Visiting Scholars
In keeping with its mission to highlight some of the exciting contributions made by scholars in the Humanities to countless fields of research, the Center for the Humanities invites scholars from various disciplines to share their expertise with the Grinnell College community. This year, the Center for the Humanities is pleased to welcome the Rev. Dr. Lizette Larson-Miller is the Nancy and Michael Kaehr Professor of Liturgical Leadership at the Church Divinity School of the Pacific and Professor of Liturgy at the Graduate Theological Union in Berkeley, California. She received her B.A. from the University of Southern California, her M.A. from St. John's University in Collegeville, Minnesota, and her Ph.D. from the Graduate Theological Union in Berkeley, California. This semester, Grinnell College is pleased to welcome her as the Visiting Scholar at the Center for the Humanities for the Spring 2010 semester. Prof. Larson-Miller is an accomplished and internationally recognized scholar in the field of liturgical studies. Her research interests also include ritual studies, architecture, theology, cultural geography, art, music, and performance studies. Her interests in place and memory are longstanding, beginning with her interests in liturgical architecture, but expanding over time into a fascination with sacred space.

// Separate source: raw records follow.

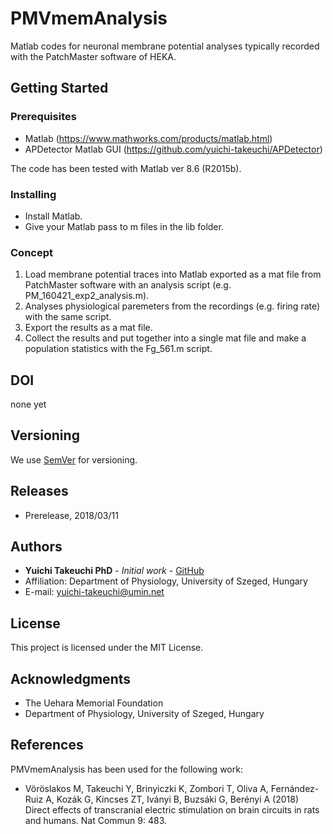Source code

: # PMVmemAnalysis
Matlab codes for neuronal membrane potential analyses typically recorded with the PatchMaster software of HEKA.

## Getting Started

### Prerequisites
* Matlab (https://www.mathworks.com/products/matlab.html)
* APDetector Matlab GUI (https://github.com/yuichi-takeuchi/APDetector)

The code has been tested with Matlab ver 8.6 (R2015b).

### Installing
* Install Matlab.
* Give your Matlab pass to m files in the lib folder.

### Concept
1. Load membrane potential traces into Matlab exported as a mat file from PatchMaster software with an analysis script (e.g. PM_160421_exp2_analysis.m).
2. Analyses physiological paremeters from the recordings (e.g. firing rate) with the same script.
3. Export the results as a mat file.
4. Collect the results and put together into a single mat file and make a population statistics with the Fg_561.m script.

## DOI
none yet

## Versioning
We use [SemVer](http://semver.org/) for versioning.

## Releases
* Prerelease, 2018/03/11

## Authors
* **Yuichi Takeuchi PhD** - *Initial work* - [GitHub](https://github.com/yuichi-takeuchi)
* Affiliation: Department of Physiology, University of Szeged, Hungary
* E-mail: yuichi-takeuchi@umin.net

## License
This project is licensed under the MIT License.

## Acknowledgments
* The Uehara Memorial Foundation
* Department of Physiology, University of Szeged, Hungary

## References
PMVmemAnalysis has been used for the following work:
* Vöröslakos M, Takeuchi Y, Brinyiczki K, Zombori T, Oliva A, Fernández-Ruiz A, Kozák G, Kincses ZT, Iványi B, Buzsáki G, Berényi A (2018) Direct effects of transcranial electric stimulation on brain circuits in rats and humans. Nat Commun 9: 483.
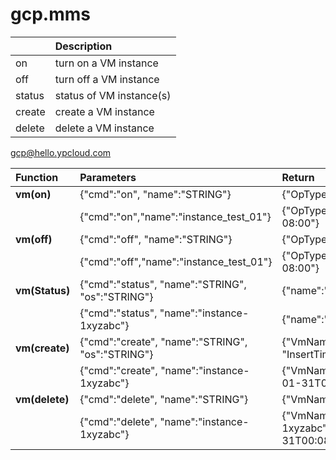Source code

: # gcp.mms

|  | Description |
| :--- | :--- |
| on | turn on a VM instance |
| off | turn off a VM instance |
| status | status of VM instance\(s\) |
| create | create a VM instance |
| delete | delete a VM instance |

gcp@hello.ypcloud.com

| Function | Parameters | Return |
| :--- | :--- | :--- |
| **vm\(on\)** | {"cmd":"on", "name":"STRING"} | {"OpType":"STRING","Status":"STRING", "InsertTime":"STRING"} |
|  | {"cmd":"on","name":"instance\_test\_01"} | {"OpType":"start","Status":"PENDING","InsertTime":"2018-01-31T00:08:11.629-08:00"} |
| **vm\(off\)** | {"cmd":"off", "name":"STRING"} | {"OpType":"STRING","Status":"STRING", "InsertTime":"STRING"} |
|  | {"cmd":"off","name":"instance\_test\_01"} | {"OpType":"stop","Status":"PENDING","InsertTime":"2018-01-31T00:08:11.629-08:00"} |
| **vm\(Status\)** | {"cmd":"status", "name":"STRING", "os":"STRING"} | {"name":"STRING", "zone":"STRING", "status":"STRING"} |
|  | {"cmd":"status", "name":"instance-1xyzabc"} | {"name":"instance-1xyzabc", "zone":"asia-east1-a", "status":"TERMINATED"} |
| **vm\(create\)** | {"cmd":"create", "name":"STRING", "os":"STRING"}    | {"VmName":"STRING", "OpType":"STRING", "Status":"STRING", "InsertTime":"STRING"} |
|  | {"cmd":"create", "name":"instance-1xyzabc"} | {"VmName":"STRING","OpType":"insert","Status":"RUNNING","InsertTime":"2018-01-31T00:08:11.629-08:00"} |
| **vm\(delete\)** | {"cmd":"delete", "name":"STRING"} | {"VmName":"STRING","OpType":"STRING","Status":"STRING","InsertTime":"STRING"} |
|  | {"cmd":"delete", "name":"instance-1xyzabc"} | {"VmName":"instance-1xyzabc","OpType":"delete","Status":"PENDING","InsertTime":"2018-01-31T00:08:11.629-08:00"} |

While at Grinnell, Professor Larson-Miller has been a valued participant in the explorations of place and memory this semester at the Center for the Humanities. She has taught a short course at Grinnell, HUM 395: Grieving in Public, which explores the phenomenon of roadside shrines and urban memorials. The class looked at actual shrines, and at scholarship on this phenomenon to understand how they memorialize and how they reflect changed civic values or spirituality with regard to the dead. The course includes insights of social geographers, scholars of violence and culture, ritual studies and popular religiosity. The work for this course dates back to 2002-2003, when Prof. Larson-Miller was awarded a Luce Fellowship in Theology, to pursue a project she entitled “Holy Ground: discerning Sacred Space in Public Places.” The question of sacred space reflects Larson-Millers interests in the connections between the public and the private, the spiritual and the civic, the mundane and the holy.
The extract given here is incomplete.